Gwenna asintió y se dirigió por el largo pasillo que daba la bienvenida a un lúgubre y pequeño salón decorado únicamente con un sofá y algún mobiliario que ya estaba en las últimas. En el sofá, recubierto por una gran lona confeccionada a partir de restos de tela, se hallaba una pequeña con el pelo del color dorado cuya expresión triste cambió en cuanto la vio.

—¡Gwenna! —exclamó sin esconder su emoción.

—Hola, ratoncita —la saludó ésta revolviéndole un poco el pelo—. Empiezo a pensar que te haces daño solo para que venga Gwen a curarte, ¿eh? ¿Dónde ha sido esta vez?

La niña reparó en Miel, como si dudara en responder estando ella presente, pero finalmente dijo:

—Donde siempre. En el Mercado Cave, en un puesto de fruta.

En ese instante, los ojos de Miel se agrandaron y evitó soltar la pregunta que le había llegado a la mente. Más tarde se la haría a Gwenna, no quería resultar entrometida ni seguir siendo un estorbo para la dueña de la casa. Bastante había alterado ya las cosas.

—Tienes que tener más cuidado, cariño, ¿no te acompañaba Albert?

—Sí —La niña se sobresaltó un poco cuando las gotas de alcohol cayeron en su herida y se agarró con fuerza a uno de los reposabrazos—. Pero él estaba en el puesto de los libros.
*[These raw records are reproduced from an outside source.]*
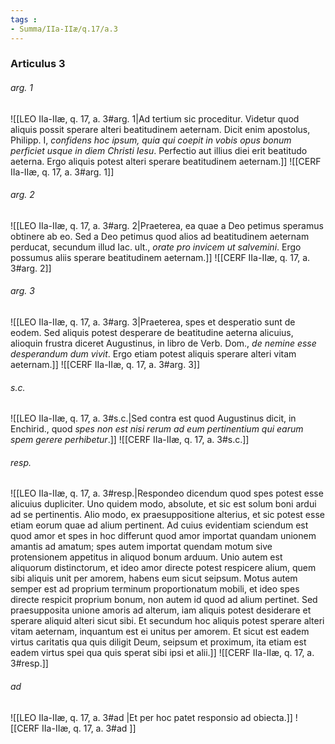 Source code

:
 ```yaml
---
tags : 
- Summa/IIa-IIæ/q.17/a.3
---
```


### Articulus 3

###### arg. 1
![[LEO IIa-IIæ, q. 17, a. 3#arg. 1|Ad tertium sic proceditur. Videtur quod aliquis possit sperare alteri beatitudinem aeternam. Dicit enim apostolus, Philipp. I, *confidens hoc ipsum, quia qui coepit in vobis opus bonum perficiet usque in diem Christi Iesu*. Perfectio aut illius diei erit beatitudo aeterna. Ergo aliquis potest alteri sperare beatitudinem aeternam.]]
![[CERF IIa-IIæ, q. 17, a. 3#arg. 1]]

###### arg. 2
![[LEO IIa-IIæ, q. 17, a. 3#arg. 2|Praeterea, ea quae a Deo petimus speramus obtinere ab eo. Sed a Deo petimus quod alios ad beatitudinem aeternam perducat, secundum illud Iac. ult., *orate pro invicem ut salvemini*. Ergo possumus aliis sperare beatitudinem aeternam.]]
![[CERF IIa-IIæ, q. 17, a. 3#arg. 2]]

###### arg. 3
![[LEO IIa-IIæ, q. 17, a. 3#arg. 3|Praeterea, spes et desperatio sunt de eodem. Sed aliquis potest desperare de beatitudine aeterna alicuius, alioquin frustra diceret Augustinus, in libro de Verb. Dom., *de nemine esse desperandum dum vivit*. Ergo etiam potest aliquis sperare alteri vitam aeternam.]]
![[CERF IIa-IIæ, q. 17, a. 3#arg. 3]]

###### s.c.
![[LEO IIa-IIæ, q. 17, a. 3#s.c.|Sed contra est quod Augustinus dicit, in Enchirid., quod *spes non est nisi rerum ad eum pertinentium qui earum spem gerere perhibetur*.]]
![[CERF IIa-IIæ, q. 17, a. 3#s.c.]]

###### resp.
![[LEO IIa-IIæ, q. 17, a. 3#resp.|Respondeo dicendum quod spes potest esse alicuius dupliciter. Uno quidem modo, absolute, et sic est solum boni ardui ad se pertinentis. Alio modo, ex praesuppositione alterius, et sic potest esse etiam eorum quae ad alium pertinent. Ad cuius evidentiam sciendum est quod amor et spes in hoc differunt quod amor importat quandam unionem amantis ad amatum; spes autem importat quendam motum sive protensionem appetitus in aliquod bonum arduum. Unio autem est aliquorum distinctorum, et ideo amor directe potest respicere alium, quem sibi aliquis unit per amorem, habens eum sicut seipsum. Motus autem semper est ad proprium terminum proportionatum mobili, et ideo spes directe respicit proprium bonum, non autem id quod ad alium pertinet. Sed praesupposita unione amoris ad alterum, iam aliquis potest desiderare et sperare aliquid alteri sicut sibi. Et secundum hoc aliquis potest sperare alteri vitam aeternam, inquantum est ei unitus per amorem. Et sicut est eadem virtus caritatis qua quis diligit Deum, seipsum et proximum, ita etiam est eadem virtus spei qua quis sperat sibi ipsi et alii.]]
![[CERF IIa-IIæ, q. 17, a. 3#resp.]]

###### ad 
![[LEO IIa-IIæ, q. 17, a. 3#ad |Et per hoc patet responsio ad obiecta.]]
![[CERF IIa-IIæ, q. 17, a. 3#ad ]]

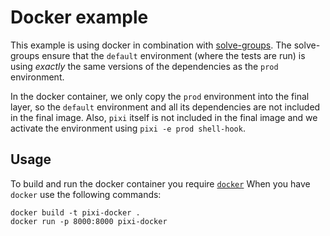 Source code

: # Docker example

This example is using docker in combination with [solve-groups](https://pixi.sh/latest/configuration/#the-environments-table).
The solve-groups ensure that the `default` environment (where the tests are run) is using *exactly* the same versions of the dependencies as the `prod` environment.

In the docker container, we only copy the `prod` environment into the final layer, so the `default` environment and all its dependencies are not included in the final image.
Also, `pixi` itself is not included in the final image and we activate the environment using `pixi -e prod shell-hook`.

## Usage

To build and run the docker container you require [`docker`](https://docs.docker.com/engine/install/)
When you have `docker` use the following commands:

```shell
docker build -t pixi-docker .
docker run -p 8000:8000 pixi-docker
```
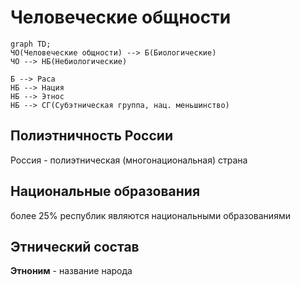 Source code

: # Человеческие общности

```mermaid
graph TD;
ЧО(Человеческие общности) --> Б(Биологические)
ЧО --> НБ(Небиологические) 

Б --> Раса
НБ --> Нация
НБ --> Этнос
НБ --> СГ(Субэтническая группа, нац. меньшинство)
```

## Полиэтничность России
Россия - полиэтническая (многонациональная) страна

## Национальные образования
более 25% республик являются национальными образованиями

## Этнический состав
**Этноним** - название народа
Pasaron diez minutos hasta que la pequeña tuvo la pierna cuidadosamente vendada. No gritó ni pataleó, ni siquiera se quejó de la sensación de escozor que probablemente le habría provocado el fluido. Miel recordaba haber sido muy quejica a su edad cuando se hacía daño, aunque fuera por un simple golpe, pero aquella niña parecía hecha de otra pasta.

Al cabo de un rato, Ivy agradeció a Gwenna su visita. Miel entendió que su protectora no era una simple curandera, su labor iba más allá. Sintió admiración.

—No sabía que aquí recibíais educación, mucho menos sanitaria.

—Y no la hay, amiga mía, lo poco que sé de ello lo he sacado de los libros.

«¿Libros? ¿Cómo es que los abandonados tienen acceso a ellos si mi padre se los prohíbe?», pensó Miel.

—Dime una cosa, Gwenna. ¿Aquí también hay mercado?

—No.

—Entonces, Claire y tú hablabais del que se hace cada domingo en Rythm.

—Puede ser.

—Pero, ¿Cómo es posible?

—¿Qué me estás preguntando?

—Creo que es obvio.

Le ordenó con la mirada que dejara de hacerse la necia. Quería entender cómo una niña tan pequeña había llegado hasta el mercado de la ciudad, acabado en un puesto de fruta y vuelto herida de allí. También quería saber cómo había conseguido libros de medicina. Creía saber las respuestas a todas esas preguntas, pero deseaba que fuera Gwenna quien se las confirmara.

—Hay cosas que es mejor que no sepas. No aún.